Paper Number: 135920

135920 - Sigma Embrittlement Evaluation Test for Dissimilar Welding Between F6nm and Fxm-19 

Abstract: 

Martensitic stainless steel Code Case N-774, SA-336 Grade F6NM (F6NM) and nitrogen-strengthened austenitic stainless steel SA-965 Grade FXM-19 (FXM-19) are permitted materials in ASME pressure vessels. F6NM and FXM-19 are expected to use as pressure retaining materials because of its high strength, good toughness, and corrosion resistance.

There are several challenges when welding these two materials (dissimilar welds).

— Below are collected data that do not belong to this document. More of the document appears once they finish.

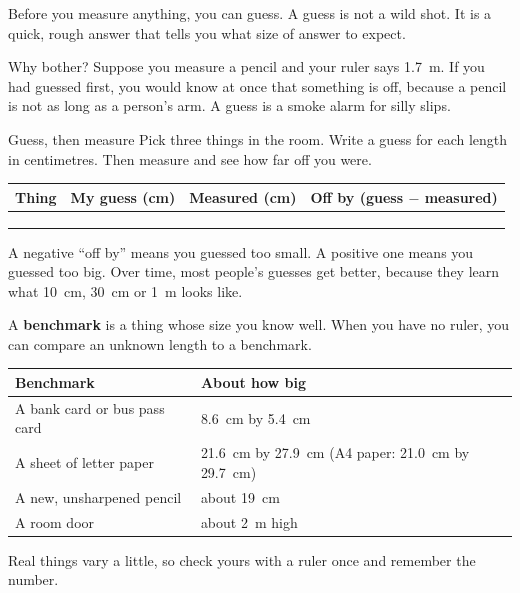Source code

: \label{ch3}

Before you measure anything, you can guess. A guess is not a wild shot. It is a quick, rough answer that tells you what size of answer to expect.

Why bother? Suppose you measure a pencil and your ruler says 1.7~m. If you had guessed first, you would know at once that something is off, because a pencil is not as long as a person's arm. A guess is a smoke alarm for silly slips.

\begin{tryit}{Guess, then measure}
Pick three things in the room. Write a guess for each length in centimetres. Then measure and see how far off you were.
\par\medskip
\renewcommand{\arraystretch}{1.8}
\begin{tabularx}{\linewidth}{|>{\sffamily\small}p{2.2cm}|X|X|X|}
\hline
\textbf{Thing} & \textbf{My guess (cm)} & \textbf{Measured (cm)} & \textbf{Off by (guess $-$ measured)}\\ \hline
 & & & \\ \hline
 & & & \\ \hline
 & & & \\ \hline
\end{tabularx}
\end{tryit}

A negative ``off by'' means you guessed too small. A positive one means you guessed too big. Over time, most people's guesses get better, because they learn what 10~cm, 30~cm or 1~m looks like.

A \textbf{benchmark} is a thing whose size you know well. When you have no ruler, you can compare an unknown length to a benchmark.

\begin{center}
\sffamily\small\renewcommand{\arraystretch}{1.5}
\begin{tabular}{@{}ll@{}}
\toprule
\textbf{Benchmark} & \textbf{About how big}\\
\midrule
A bank card or bus pass card & 8.6~cm by 5.4~cm\\
A sheet of letter paper & 21.6~cm by 27.9~cm (A4 paper: 21.0~cm by 29.7~cm)\\
A new, unsharpened pencil & about 19~cm\\
A room door & about 2~m high\\
\bottomrule
\end{tabular}
\end{center}
Real things vary a little, so check yours with a ruler once and remember the number.

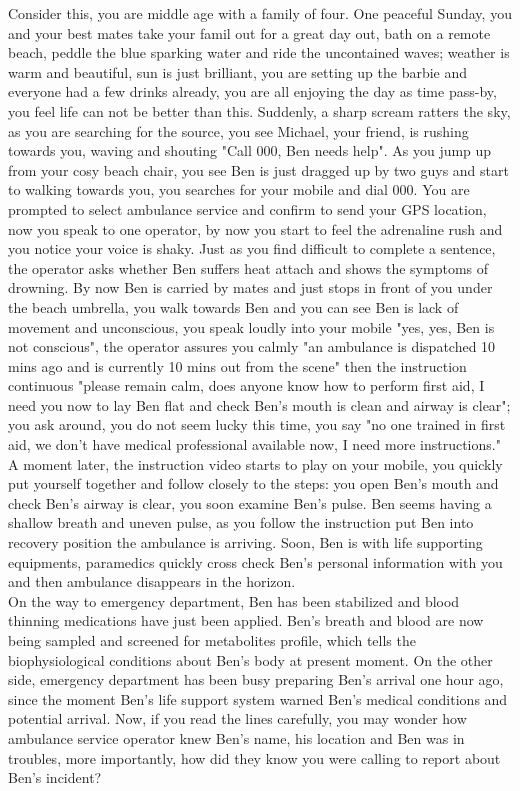 Consider this, you are middle age with a family of four. One peaceful Sunday, you and your best mates take your famil out for a great day out, bath on a remote beach, peddle the blue sparking water and ride the uncontained waves; weather is warm and beautiful, sun is just brilliant, you are setting up the barbie and everyone had a few drinks already, you are all enjoying the day as time pass-by, you feel life can not be better than this. Suddenly, a sharp scream ratters the sky, as you are searching for the source, you see Michael, your friend, is rushing towards you, waving and shouting "Call 000, Ben needs help". As you jump up from your cosy beach chair, you see Ben is just dragged up by two guys and start to walking towards you, you searches for your mobile and dial 000. You are prompted to select ambulance service and confirm to send your GPS location, now you speak to one operator, by now you start to feel the adrenaline rush and you notice your voice is shaky. Just as you find difficult to complete a sentence, the operator asks whether Ben suffers heat attach and shows the symptoms of drowning. By now Ben is carried by mates and just stops in front of you under the beach umbrella, you walk towards Ben and you can see Ben is lack of movement and unconscious, you speak loudly into your mobile "yes, yes, Ben is not conscious", the operator assures you calmly "an ambulance is dispatched 10 mins ago and is currently 10 mins out from the scene" then the instruction continuous "please remain calm, does anyone know how to perform first aid, I need you now to lay Ben flat and check Ben's mouth is clean and airway is clear"; you ask around, you do not seem lucky this time, you say "no one trained in first aid, we don't have medical professional available now, I need more instructions." \\
A moment later, the instruction video starts to play on your mobile, you quickly put yourself together and follow closely to the steps: you open Ben's mouth and check Ben's airway is clear, you soon examine Ben's pulse. Ben seems having a shallow breath and uneven pulse, as you follow the instruction put Ben into recovery position the ambulance is arriving. Soon, Ben is with life supporting equipments, paramedics quickly cross check Ben's personal information with you and then ambulance disappears in the horizon. \\
On the way to emergency department, Ben has been stabilized and blood thinning medications have just been applied. Ben's breath and blood are now being sampled and screened for metabolites profile, which tells the biophysiological conditions about Ben's body at present moment. On the other side, emergency department has been busy preparing Ben's arrival one hour ago, since the moment Ben's life support system warned Ben's medical conditions and potential arrival. Now, if you read the lines carefully, you may wonder how ambulance service operator knew Ben's name, his location and Ben was in troubles, more importantly, how did they know you were calling to report about Ben's incident?  \\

Ni-base alloy welding materials are often used in dissimilar welds between low alloy steel and austenitic stainless steel. However, in dissimilar weld between F6NM and FXM-19, it is necessary to use type 209 austenitic welding materials that match the mechanical properties and chemical composition of FXM-19, because Ni-base alloy welding material would be undermatched. The welds of F6NM must be subjected to Post-Weld Heat Treatment (PWHT) to restore ductility and toughness. The temperature of PWHT is usually around 600℃.

Generally, austenitic stainless steel welding materials are designed to have a minimum of 5% delta ferrite to prevent weld cracking. In the case of type 308 and 316 welding materials, PWHT is known to cause the delta ferrite to transform to sigma phase, resulting in reduced ductility. Type 209 welding materials is also in the danger zone of embrittlement on the Schaeffler diagram, and there is concern about sigma embrittlement.

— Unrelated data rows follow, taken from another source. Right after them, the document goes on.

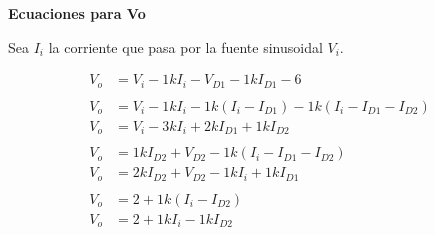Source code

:%
%
%

\textbf{Ecuaciones para Vo}

Sea $I_i$ la corriente que pasa por la fuente sinusoidal $V_i$.


\begin{align}
  V_o &= V_i - 1k I_i - V_{D1} - 1k I_{D1} - 6 \label{p3:inicio:vo1}
  \\
  \nonumber \\
  V_o &= V_i - 1k I_i - 1k (I_i - I_{D1}) - 1k (I_i - I_{D1} - I_{D2}) \nonumber
  \\
  V_o &= V_i - 3k I_i + 2k I_{D1} + 1k I_{D2} \label{p3:inicio:vo2}
  \\
  \nonumber \\
  V_o &= 1k I_{D2} + V_{D2} - 1k (I_i - I_{D1} - I_{D2}) \nonumber
  \\
  V_o &= 2k I_{D2} + V_{D2} - 1k I_i + 1k I_{D1} \label{p3:inicio:vo3}
  \\
  \nonumber \\
  V_o &= 2 + 1k (I_i - I_{D2}) \nonumber
  \\
  V_o &= 2 + 1k I_i - 1k I_{D2} \label{p3:inicio:vo4}
\end{align}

The primary objective of this paper is to evaluate the degree of sigma embrittlement of dissimilar welds and to evaluate for various welding processes that there are no problems with the joint performance.

Submerged arc welding (SAW), Gas Metal Arc Welding (GMAW) with Pure Ar gas shield and Gas Tungsten Arc Welding (GTAW) were tested using ER209 welding material. F6NM and XM-19 base metal were used. PWHT was applied at 580℃ for 7hours after buttering weld. Tensile test, side bend test, Charpy impact test were used to assess mechanical properties. Transverse macro cross section was taken from weld joint to identify the weld boundary, and hardness test was conducted to obtain hardness map.

SAW and GMAW satisfied the mechanical requirements, and no specific hardened area were observed throughout the weld. GTAW failed the Charpy impact test at the buttering weld area. Buttering weld metal, joint weld metal and heat affected zone (HAZ) of XM-19 were harder than other welding process.

Metallography (etchant to highlight Sigma) and scanning electron microscopy with electron backscatter diffraction (EBSD) were carried out to identify any sigma and quantify the volume fraction of all phases in order to determine the cause of the differences in mechanical properties.

Presenting Author: Ryoji Osafune IHI Corporation

Presenting Author Biography: Ryoji Osafune
Prodction engineering department of IHI Yokohama Works
Welding Engineer

Authors:

Ryoji Osafune IHI Corporation
Yoshihiro Tanabe IHI Corporation
Daisuke Yagi IHI Corporation
Daisuke Koike IHI Corporation